DAEJEON, March 9 (Korea Bizwire) – In a bid to better prepare for unforeseen accidents at nuclear power plants in South Korea, the Korea Atomic Energy Research Institute said Wednesday that it is developing a Nuclear Blackbox to monitor in real time nuclear reactors from a safer distance, and a vehicle-based remote control system to oversee and control on-site functions based on information collected by the Blackbox.
The Blackbox is both waterproof and explosion-proof (from hydrogen gas explosions), and can withstand an external temperature of 80 degrees Celsius, 1.2 kilograys of radiation, and peak ground acceleration of 10g. Once detached from its power source, the box can run for 72 hours with its built-in battery.
Officials said that the device transmits, via satellite communications, data including temperature, pressure, hydrogen concentrations, radiation levels, reactor water levels, and CCTV information to the remote control system – which can receive the information from a distance of up to 30 kilometers away.
The control system, which is a mini-control center built inside a vehicle, can monitor and administer eight reactors simultaneously.

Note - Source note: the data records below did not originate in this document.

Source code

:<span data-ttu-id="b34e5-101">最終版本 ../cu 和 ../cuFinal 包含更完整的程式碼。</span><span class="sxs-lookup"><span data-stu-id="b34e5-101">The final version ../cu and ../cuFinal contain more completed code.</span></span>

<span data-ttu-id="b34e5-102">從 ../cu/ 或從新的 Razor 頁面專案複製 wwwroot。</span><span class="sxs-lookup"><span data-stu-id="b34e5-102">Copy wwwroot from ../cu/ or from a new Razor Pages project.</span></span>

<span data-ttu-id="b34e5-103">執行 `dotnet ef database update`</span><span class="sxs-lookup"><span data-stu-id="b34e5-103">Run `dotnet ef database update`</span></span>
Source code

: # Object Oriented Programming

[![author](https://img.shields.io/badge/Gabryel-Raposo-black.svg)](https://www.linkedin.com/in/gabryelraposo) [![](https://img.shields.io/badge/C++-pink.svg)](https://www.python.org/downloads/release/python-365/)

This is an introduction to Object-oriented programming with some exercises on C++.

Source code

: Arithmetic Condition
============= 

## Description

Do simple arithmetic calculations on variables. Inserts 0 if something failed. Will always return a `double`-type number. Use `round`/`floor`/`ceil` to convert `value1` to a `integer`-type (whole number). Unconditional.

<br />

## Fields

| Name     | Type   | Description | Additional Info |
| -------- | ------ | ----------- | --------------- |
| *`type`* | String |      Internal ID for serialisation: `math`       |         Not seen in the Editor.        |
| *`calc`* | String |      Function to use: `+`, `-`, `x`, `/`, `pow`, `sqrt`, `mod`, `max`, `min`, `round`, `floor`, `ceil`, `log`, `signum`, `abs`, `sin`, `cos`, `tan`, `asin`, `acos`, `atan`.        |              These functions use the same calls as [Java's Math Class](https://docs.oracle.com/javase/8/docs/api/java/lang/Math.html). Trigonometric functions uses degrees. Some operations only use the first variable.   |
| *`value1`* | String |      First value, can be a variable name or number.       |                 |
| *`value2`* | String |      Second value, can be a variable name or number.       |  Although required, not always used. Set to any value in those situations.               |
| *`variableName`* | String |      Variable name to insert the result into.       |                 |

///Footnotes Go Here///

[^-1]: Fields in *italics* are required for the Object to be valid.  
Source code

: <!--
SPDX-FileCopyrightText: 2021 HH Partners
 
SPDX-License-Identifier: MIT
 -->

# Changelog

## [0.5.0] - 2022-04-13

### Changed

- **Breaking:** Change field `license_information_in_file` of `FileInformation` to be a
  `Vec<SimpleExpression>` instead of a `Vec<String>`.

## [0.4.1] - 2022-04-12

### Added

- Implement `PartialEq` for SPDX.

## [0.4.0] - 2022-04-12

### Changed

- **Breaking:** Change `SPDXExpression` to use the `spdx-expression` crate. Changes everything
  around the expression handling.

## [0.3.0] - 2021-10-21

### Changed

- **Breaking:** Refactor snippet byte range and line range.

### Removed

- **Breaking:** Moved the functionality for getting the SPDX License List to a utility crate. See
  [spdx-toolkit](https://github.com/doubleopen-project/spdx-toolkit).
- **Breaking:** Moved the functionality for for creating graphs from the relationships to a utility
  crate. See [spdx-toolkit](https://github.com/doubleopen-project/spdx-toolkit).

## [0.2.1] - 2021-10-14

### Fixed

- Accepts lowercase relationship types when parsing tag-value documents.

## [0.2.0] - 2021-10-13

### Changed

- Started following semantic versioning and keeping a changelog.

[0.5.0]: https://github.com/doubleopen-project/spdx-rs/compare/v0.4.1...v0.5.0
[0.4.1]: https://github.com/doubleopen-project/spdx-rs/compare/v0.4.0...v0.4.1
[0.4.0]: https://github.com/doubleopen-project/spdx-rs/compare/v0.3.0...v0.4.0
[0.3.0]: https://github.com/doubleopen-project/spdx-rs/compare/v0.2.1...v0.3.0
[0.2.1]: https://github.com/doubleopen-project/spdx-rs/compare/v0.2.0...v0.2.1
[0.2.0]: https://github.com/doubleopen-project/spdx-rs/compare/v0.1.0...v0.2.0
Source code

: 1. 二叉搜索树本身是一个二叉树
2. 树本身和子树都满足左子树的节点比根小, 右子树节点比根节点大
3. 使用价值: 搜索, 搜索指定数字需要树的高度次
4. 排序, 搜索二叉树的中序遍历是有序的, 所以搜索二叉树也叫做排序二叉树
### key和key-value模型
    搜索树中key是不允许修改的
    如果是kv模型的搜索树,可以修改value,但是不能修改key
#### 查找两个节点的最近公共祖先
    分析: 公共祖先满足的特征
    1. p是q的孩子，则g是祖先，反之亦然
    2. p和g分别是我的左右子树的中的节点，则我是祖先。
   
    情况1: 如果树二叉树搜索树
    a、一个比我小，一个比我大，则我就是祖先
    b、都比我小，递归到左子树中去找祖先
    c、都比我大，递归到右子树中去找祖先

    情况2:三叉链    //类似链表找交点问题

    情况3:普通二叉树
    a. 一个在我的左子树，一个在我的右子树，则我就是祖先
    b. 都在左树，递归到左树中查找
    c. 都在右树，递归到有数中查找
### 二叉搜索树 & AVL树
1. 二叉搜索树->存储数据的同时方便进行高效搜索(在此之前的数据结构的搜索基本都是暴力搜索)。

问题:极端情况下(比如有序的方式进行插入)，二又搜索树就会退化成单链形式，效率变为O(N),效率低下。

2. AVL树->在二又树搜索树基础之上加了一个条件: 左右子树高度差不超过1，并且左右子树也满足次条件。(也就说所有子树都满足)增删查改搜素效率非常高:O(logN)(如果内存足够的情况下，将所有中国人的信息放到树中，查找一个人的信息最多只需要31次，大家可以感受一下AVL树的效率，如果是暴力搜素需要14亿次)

Both devices are currently prototypes, and are expected for commercial application by 2025. By 2022, the Blackbox will be further improved to survive external temperature of 200 degrees Celsius and 5 kilograys of radiation, according to KAERI.
“The key point is for the devices to withstand extreme environmental conditions like high temperatures and radiation levels, and our research will focus on meeting that demand,” said an official. “We’ll try to make their commercialization possible by early 2022, for use at nuclear power plants in Korea, and possibly to be exported abroad.”
South Korea has 25 nuclear reactors that generate roughly 30 percent of the electricity for the entire country. With additional construction underway, the number is expected to rise to 33 in the near future.
KAERI’s research was sparked by the 2011 Fukushima disaster, during which officials lost command of the main control center from a power outage, and subsequently failed to prevent the meltdown of some of the reactors.